▶ **DATA PROVIDED**

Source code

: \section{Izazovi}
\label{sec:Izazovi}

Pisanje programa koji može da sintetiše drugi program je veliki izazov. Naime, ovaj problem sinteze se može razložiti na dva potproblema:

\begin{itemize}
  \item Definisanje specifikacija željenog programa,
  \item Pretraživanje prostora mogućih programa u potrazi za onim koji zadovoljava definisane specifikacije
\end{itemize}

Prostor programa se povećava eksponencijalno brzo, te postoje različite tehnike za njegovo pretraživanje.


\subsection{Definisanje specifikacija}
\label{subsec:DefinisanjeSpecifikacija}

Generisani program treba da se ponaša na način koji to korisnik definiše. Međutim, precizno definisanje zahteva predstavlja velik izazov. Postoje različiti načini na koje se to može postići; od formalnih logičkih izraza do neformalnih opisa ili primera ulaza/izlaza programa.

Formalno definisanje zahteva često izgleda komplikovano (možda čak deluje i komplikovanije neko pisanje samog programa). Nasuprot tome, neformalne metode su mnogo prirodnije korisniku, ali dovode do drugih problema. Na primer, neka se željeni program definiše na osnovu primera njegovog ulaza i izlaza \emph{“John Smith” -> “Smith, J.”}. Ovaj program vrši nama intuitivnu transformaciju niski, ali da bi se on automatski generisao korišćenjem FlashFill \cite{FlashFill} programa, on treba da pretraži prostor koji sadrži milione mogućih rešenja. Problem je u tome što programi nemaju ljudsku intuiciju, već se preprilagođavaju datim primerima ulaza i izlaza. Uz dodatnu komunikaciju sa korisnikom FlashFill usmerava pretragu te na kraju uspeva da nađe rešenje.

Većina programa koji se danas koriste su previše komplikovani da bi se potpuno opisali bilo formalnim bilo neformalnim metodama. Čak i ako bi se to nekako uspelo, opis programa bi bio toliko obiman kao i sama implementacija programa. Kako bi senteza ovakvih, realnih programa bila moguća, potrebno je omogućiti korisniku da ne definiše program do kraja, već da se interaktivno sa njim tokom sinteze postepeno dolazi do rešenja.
* * *
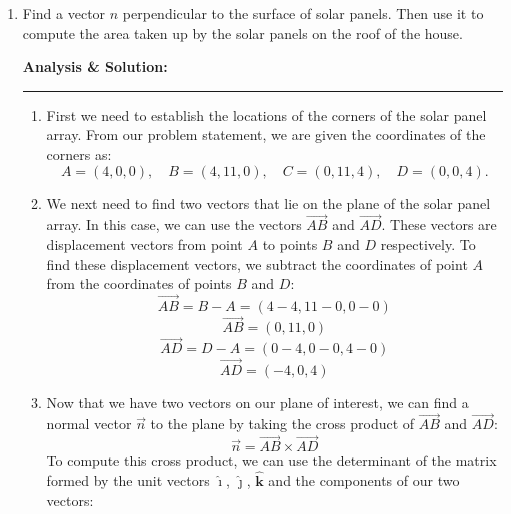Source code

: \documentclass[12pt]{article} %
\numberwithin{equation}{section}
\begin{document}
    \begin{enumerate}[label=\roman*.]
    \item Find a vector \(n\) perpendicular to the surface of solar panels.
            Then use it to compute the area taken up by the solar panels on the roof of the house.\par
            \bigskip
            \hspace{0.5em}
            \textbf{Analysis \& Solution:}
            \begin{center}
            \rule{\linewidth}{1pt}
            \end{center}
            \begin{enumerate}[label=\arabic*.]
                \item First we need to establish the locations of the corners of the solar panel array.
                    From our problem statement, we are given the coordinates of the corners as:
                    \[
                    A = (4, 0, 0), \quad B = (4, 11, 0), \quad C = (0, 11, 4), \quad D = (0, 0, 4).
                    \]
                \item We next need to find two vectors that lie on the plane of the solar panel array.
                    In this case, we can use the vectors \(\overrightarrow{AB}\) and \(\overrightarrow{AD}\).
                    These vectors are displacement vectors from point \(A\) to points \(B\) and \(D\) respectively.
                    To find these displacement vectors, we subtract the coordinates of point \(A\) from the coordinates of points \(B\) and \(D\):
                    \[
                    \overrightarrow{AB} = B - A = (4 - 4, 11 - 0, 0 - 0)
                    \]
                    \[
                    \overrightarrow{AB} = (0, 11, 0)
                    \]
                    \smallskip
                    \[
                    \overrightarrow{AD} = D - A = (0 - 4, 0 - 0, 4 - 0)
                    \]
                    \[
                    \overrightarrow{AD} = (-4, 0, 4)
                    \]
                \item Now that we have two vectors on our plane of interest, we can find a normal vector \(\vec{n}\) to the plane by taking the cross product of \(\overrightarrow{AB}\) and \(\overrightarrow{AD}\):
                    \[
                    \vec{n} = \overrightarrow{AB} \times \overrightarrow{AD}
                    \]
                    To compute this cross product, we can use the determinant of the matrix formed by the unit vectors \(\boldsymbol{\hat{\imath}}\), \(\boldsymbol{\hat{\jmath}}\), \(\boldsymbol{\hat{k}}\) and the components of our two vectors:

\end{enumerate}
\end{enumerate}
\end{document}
* * *
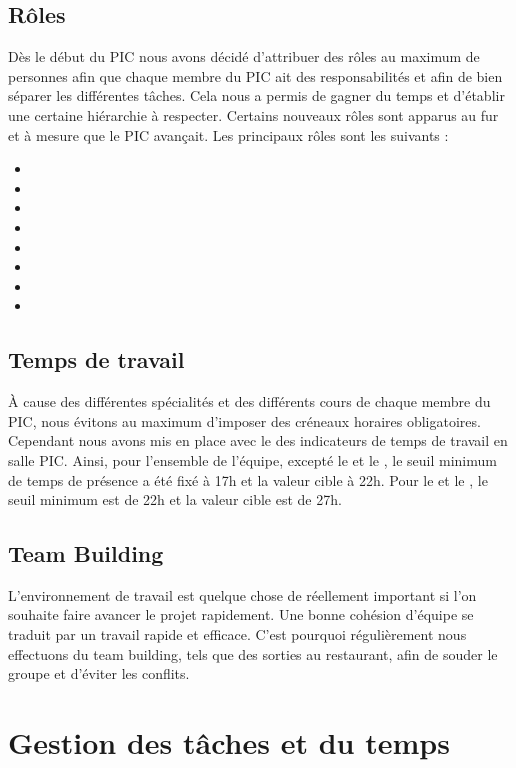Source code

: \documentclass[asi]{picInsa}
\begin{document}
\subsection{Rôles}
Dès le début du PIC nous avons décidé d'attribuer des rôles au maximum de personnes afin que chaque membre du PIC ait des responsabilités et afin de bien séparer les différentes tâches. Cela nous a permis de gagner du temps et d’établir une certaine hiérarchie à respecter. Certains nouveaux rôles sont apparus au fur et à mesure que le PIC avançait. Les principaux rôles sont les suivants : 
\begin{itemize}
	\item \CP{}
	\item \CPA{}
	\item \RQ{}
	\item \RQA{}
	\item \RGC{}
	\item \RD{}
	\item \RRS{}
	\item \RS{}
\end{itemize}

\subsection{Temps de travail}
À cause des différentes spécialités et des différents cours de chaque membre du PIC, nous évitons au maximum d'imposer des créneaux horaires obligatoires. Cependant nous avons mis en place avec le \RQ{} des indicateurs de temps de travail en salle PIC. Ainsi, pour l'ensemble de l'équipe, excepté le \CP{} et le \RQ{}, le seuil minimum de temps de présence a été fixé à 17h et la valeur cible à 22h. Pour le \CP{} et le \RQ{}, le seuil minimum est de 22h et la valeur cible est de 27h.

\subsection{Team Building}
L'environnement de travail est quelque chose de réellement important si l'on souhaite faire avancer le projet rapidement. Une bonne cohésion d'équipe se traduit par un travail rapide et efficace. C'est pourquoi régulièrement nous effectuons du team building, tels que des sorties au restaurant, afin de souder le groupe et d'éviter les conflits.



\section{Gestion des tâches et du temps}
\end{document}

▶ **AIM OF THE EXERCISE**
Where the word "point" is present in a line of the listing, copy that line.

▶ **EXERCISE OUTPUT**
                    These vectors are displacement vectors from point \(A\) to points \(B\) and \(D\) respectively.
                    To find these displacement vectors, we subtract the coordinates of point \(A\) from the coordinates of points \(B\) and \(D\):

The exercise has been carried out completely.